━━━━━ Dataset records ━━━━━

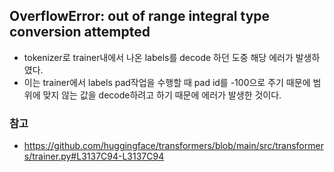 ## OverflowError: out of range integral type conversion attempted
- tokenizer로 trainer내에서 나온 labels를 decode 하던 도중 해당 에러가 발생하였다.
- 이는 trainer에서 labels pad작업을 수행할 때 pad id를 -100으로 주기 때문에 범위에 맞지 않는 값을 decode하려고 하기 때문에 에러가 발생한 것이다.
### 참고
- https://github.com/huggingface/transformers/blob/main/src/transformers/trainer.py#L3137C94-L3137C94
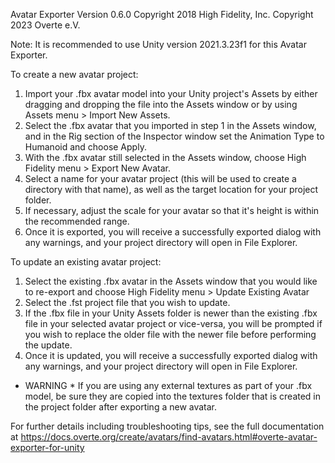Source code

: Avatar Exporter
Version 0.6.0
Copyright 2018 High Fidelity, Inc.
Copyright 2023 Overte e.V.

Note: It is recommended to use Unity version 2021.3.23f1 for this Avatar Exporter.

To create a new avatar project:
1. Import your .fbx avatar model into your Unity project's Assets by either dragging and dropping the file into the Assets window or by using Assets menu > Import New Assets.
2. Select the .fbx avatar that you imported in step 1 in the Assets window, and in the Rig section of the Inspector window set the Animation Type to Humanoid and choose Apply. 
3. With the .fbx avatar still selected in the Assets window, choose High Fidelity menu > Export New Avatar.
4. Select a name for your avatar project (this will be used to create a directory with that name), as well as the target location for your project folder.
5. If necessary, adjust the scale for your avatar so that it's height is within the recommended range.
6. Once it is exported, you will receive a successfully exported dialog with any warnings, and your project directory will open in File Explorer.

To update an existing avatar project:
1. Select the existing .fbx avatar in the Assets window that you would like to re-export and choose High Fidelity menu > Update Existing Avatar
2. Select the .fst project file that you wish to update.
3. If the .fbx file in your Unity Assets folder is newer than the existing .fbx file in your selected avatar project or vice-versa, you will be prompted if you wish to replace the older file with the newer file before performing the update.
4. Once it is updated, you will receive a successfully exported dialog with any warnings, and your project directory will open in File Explorer.

* WARNING *
If you are using any external textures as part of your .fbx model, be sure they are copied into the textures folder that is created in the project folder after exporting a new avatar.

For further details including troubleshooting tips, see the full documentation at https://docs.overte.org/create/avatars/find-avatars.html#overte-avatar-exporter-for-unity

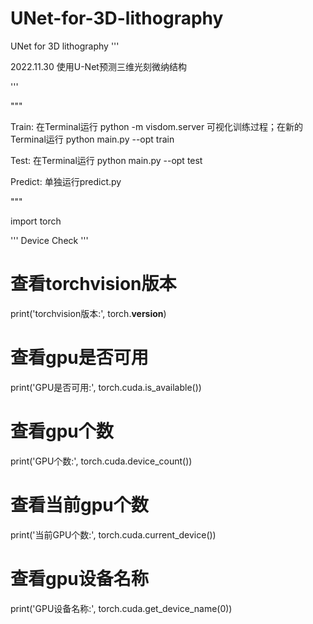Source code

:# UNet-for-3D-lithography
UNet for 3D lithography
'''

2022.11.30
使用U-Net预测三维光刻微纳结构

'''

"""

Train: 在Terminal运行 python -m visdom.server 可视化训练过程；在新的Terminal运行 python main.py --opt train

Test: 在Terminal运行 python main.py --opt test

Predict: 单独运行predict.py

"""

import torch


'''
Device Check
'''

# 查看torchvision版本
print('torchvision版本:', torch.__version__)
# 查看gpu是否可用
print('GPU是否可用:', torch.cuda.is_available())
# 查看gpu个数
print('GPU个数:', torch.cuda.device_count())
# 查看当前gpu个数
print('当前GPU个数:', torch.cuda.current_device())
# 查看gpu设备名称
print('GPU设备名称:', torch.cuda.get_device_name(0))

━━━━━

Activity:
Find every line in the records that contains the word "print"; copy those lines.

Problem solution:
print('torchvision版本:', torch.__version__)
print('GPU是否可用:', torch.cuda.is_available())
print('GPU个数:', torch.cuda.device_count())
print('当前GPU个数:', torch.cuda.current_device())
print('GPU设备名称:', torch.cuda.get_device_name(0))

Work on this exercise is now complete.